What they’ve built has brought higher incomes and stability for farmers across the network, with some farmers who once earned around $200 per bag of coffee now earning up to $1,000 through improved coffee quality and collective sales.

On Marilú’s farm, those results are already visible.
With guidance from technicians, she has introduced soil-cover crops, adjusted harvest timing and begun using organic fertilizers such as compost, along with natural microorganisms that keep her soil well-nourished and productive.
Over time, the soil has become more like a living system, better at holding water and nutrients and supporting healthy plant growth.
These practices reflect an agroforestry approach the U.N. Food and Agriculture Organization identifies as an effective way to store carbon and help farms withstand climate shocks.

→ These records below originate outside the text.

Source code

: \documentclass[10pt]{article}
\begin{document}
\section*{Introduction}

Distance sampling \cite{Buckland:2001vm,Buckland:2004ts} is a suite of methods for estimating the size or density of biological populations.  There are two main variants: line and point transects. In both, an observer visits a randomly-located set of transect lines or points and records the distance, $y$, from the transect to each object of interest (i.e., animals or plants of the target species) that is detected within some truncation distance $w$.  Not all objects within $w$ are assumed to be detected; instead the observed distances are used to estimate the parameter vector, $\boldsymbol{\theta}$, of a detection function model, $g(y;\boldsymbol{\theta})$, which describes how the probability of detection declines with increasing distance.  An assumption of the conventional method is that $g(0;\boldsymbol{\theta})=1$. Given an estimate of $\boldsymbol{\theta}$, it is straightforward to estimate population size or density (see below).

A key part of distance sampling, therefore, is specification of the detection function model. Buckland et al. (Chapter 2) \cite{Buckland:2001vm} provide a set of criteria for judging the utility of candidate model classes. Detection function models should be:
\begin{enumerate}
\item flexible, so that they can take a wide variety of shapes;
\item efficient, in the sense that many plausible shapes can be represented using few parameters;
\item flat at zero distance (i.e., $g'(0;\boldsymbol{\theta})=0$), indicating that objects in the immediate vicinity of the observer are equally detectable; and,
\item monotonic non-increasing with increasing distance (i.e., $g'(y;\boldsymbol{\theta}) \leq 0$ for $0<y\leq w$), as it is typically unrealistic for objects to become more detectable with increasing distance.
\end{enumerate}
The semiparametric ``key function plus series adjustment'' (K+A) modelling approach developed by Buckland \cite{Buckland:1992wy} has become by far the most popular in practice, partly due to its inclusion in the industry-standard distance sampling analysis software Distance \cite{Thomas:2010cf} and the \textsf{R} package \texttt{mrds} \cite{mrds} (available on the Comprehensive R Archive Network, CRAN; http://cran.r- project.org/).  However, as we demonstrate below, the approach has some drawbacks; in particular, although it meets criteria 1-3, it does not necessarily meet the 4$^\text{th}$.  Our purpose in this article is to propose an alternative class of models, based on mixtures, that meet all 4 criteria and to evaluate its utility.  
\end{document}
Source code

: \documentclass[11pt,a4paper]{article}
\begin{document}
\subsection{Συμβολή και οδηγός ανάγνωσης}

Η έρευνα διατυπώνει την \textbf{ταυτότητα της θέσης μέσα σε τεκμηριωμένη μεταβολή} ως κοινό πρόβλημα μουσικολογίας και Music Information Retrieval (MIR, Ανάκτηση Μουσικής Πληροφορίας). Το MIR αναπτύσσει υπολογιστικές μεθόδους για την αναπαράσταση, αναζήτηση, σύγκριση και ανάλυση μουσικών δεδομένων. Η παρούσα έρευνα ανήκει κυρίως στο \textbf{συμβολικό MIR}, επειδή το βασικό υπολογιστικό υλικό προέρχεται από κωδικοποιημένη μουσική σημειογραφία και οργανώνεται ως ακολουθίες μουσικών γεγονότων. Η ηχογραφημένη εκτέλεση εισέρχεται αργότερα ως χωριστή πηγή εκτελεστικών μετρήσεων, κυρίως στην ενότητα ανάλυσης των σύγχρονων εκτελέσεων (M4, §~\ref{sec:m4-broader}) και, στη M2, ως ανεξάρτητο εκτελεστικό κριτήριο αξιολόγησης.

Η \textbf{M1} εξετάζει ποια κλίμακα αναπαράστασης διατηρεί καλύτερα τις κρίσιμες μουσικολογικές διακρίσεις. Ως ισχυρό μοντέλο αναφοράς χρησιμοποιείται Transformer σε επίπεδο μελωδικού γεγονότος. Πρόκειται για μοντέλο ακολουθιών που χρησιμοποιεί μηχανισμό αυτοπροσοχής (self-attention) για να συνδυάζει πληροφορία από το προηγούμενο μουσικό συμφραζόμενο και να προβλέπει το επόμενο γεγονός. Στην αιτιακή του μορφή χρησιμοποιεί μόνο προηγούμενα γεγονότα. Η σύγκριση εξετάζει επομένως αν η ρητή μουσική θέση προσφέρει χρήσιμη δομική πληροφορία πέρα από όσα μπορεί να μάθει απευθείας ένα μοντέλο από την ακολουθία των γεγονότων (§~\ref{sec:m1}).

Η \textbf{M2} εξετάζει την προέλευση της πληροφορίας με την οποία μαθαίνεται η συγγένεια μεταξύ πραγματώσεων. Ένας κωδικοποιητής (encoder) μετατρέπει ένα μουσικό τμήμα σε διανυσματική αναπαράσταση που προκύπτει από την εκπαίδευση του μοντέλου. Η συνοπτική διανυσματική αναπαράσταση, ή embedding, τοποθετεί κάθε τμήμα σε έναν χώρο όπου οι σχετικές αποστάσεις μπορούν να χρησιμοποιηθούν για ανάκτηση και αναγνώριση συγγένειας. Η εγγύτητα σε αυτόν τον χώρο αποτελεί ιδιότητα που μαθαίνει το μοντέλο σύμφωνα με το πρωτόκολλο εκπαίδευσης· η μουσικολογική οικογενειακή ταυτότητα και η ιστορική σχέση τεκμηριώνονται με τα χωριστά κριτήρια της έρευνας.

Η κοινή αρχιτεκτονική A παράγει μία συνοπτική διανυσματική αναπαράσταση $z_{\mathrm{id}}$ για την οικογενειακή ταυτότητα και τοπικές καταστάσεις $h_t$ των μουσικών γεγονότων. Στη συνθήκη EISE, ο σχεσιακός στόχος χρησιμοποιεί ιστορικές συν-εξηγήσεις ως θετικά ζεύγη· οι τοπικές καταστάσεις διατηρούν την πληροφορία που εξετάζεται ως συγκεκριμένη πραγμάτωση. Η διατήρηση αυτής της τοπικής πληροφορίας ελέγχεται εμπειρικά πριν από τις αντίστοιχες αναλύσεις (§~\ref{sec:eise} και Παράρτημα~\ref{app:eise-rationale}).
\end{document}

Marilú estimates her yield has increased by about 20 percent, with darker, richer soil that holds more moisture and coffee plants that are fuller, stronger and better able to withstand dry conditions.
“The trees are full of beans,” she said.
She is also preparing for the future. On one hectare, about 2 1/2 acres, she is growing a new variety of coffee plant with higher-quality potential. This investment is expected to bring better prices in the years ahead.
“I really like the things we receive because after attending workshops, I can replicate everything I learned,” she said.
That ability to take in, apply and exchange knowledge is central to how Marilú works within her association. What she gains, she brings back to her farm and her family.

Her daughter, Dana, who is studying agricultural engineering, sees that firsthand.
“I think the coffee growing process … has improved because my mom is part of the association,” Dana said. “And they learn many things … and she comes back and puts that into practice.”
Today, Marilú’s work supports more than her own household. Through cooperation, she is part of a system that connects farmers to markets and protects the environment they are tied to.
For Marilú, that progress is only possible by working alongside others — sharing insights, building trust and making decisions together, just as the rules at the entrance to her farm suggest.
The Alliances for Sustainable Cocoa and Coffee (PASOS) project, running from 2024 to 2027, works with farmer-led organizations, local partners and governments in Ecuador to increase coffee and cocoa production and create more stable livelihoods. It connects farmers to better markets, builds business skills and expands access to financial services, while supporting agroforestry and soil management approaches that restore soil and protect the land. The project aims to improve the living conditions of 33,000 farming families, working directly with 5,500 of them, with more than 3,300 already participating in key coffee- and cocoa-growing regions.